**Assignment**
Filter the listing below for "использовать" and report every line that has it.

**Available data**
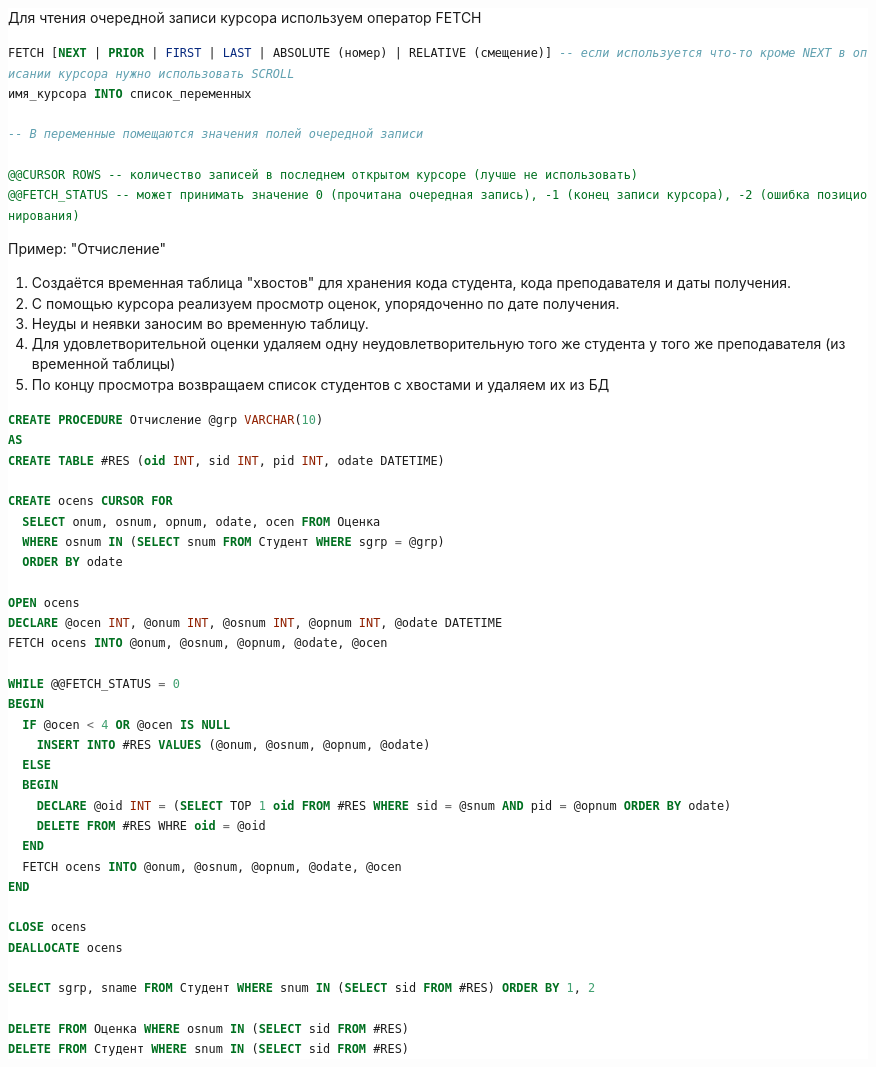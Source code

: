Для чтения очередной записи курсора используем оператор FETCH

```SQL
FETCH [NEXT | PRIOR | FIRST | LAST | ABSOLUTE (номер) | RELATIVE (смещение)] -- если используется что-то кроме NEXT в описании курсора нужно использовать SCROLL
имя_курсора INTO список_переменных

-- В переменные помещаются значения полей очередной записи

@@CURSOR ROWS -- количество записей в последнем открытом курсоре (лучше не использовать)
@@FETCH_STATUS -- может принимать значение 0 (прочитана очередная запись), -1 (конец записи курсора), -2 (ошибка позиционирования)
```

Пример:
"Отчисление"
1. Создаётся временная таблица "хвостов" для хранения кода студента, кода преподавателя и даты получения.
2. С помощью курсора реализуем просмотр оценок, упорядоченно по дате получения. 
3. Неуды и неявки заносим во временную таблицу.
4. Для удовлетворительной оценки удаляем одну неудовлетворительную того же студента у того же преподавателя (из временной таблицы)
5. По концу просмотра возвращаем список студентов с хвостами и удаляем их из БД


```SQL
CREATE PROCEDURE Отчисление @grp VARCHAR(10)
AS
CREATE TABLE #RES (oid INT, sid INT, pid INT, odate DATETIME)

CREATE ocens CURSOR FOR
  SELECT onum, osnum, opnum, odate, ocen FROM Оценка
  WHERE osnum IN (SELECT snum FROM Студент WHERE sgrp = @grp)
  ORDER BY odate

OPEN ocens
DECLARE @ocen INT, @onum INT, @osnum INT, @opnum INT, @odate DATETIME
FETCH ocens INTO @onum, @osnum, @opnum, @odate, @ocen

WHILE @@FETCH_STATUS = 0
BEGIN
  IF @ocen < 4 OR @ocen IS NULL
    INSERT INTO #RES VALUES (@onum, @osnum, @opnum, @odate)
  ELSE
  BEGIN
    DECLARE @oid INT = (SELECT TOP 1 oid FROM #RES WHERE sid = @snum AND pid = @opnum ORDER BY odate)
    DELETE FROM #RES WHRE oid = @oid 
  END
  FETCH ocens INTO @onum, @osnum, @opnum, @odate, @ocen
END

CLOSE ocens
DEALLOCATE ocens

SELECT sgrp, sname FROM Студент WHERE snum IN (SELECT sid FROM #RES) ORDER BY 1, 2

DELETE FROM Оценка WHERE osnum IN (SELECT sid FROM #RES)
DELETE FROM Студент WHERE snum IN (SELECT sid FROM #RES)
```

**Result of this exercise**
FETCH [NEXT | PRIOR | FIRST | LAST | ABSOLUTE (номер) | RELATIVE (смещение)] -- если используется что-то кроме NEXT в описании курсора нужно использовать SCROLL
@@CURSOR ROWS -- количество записей в последнем открытом курсоре (лучше не использовать)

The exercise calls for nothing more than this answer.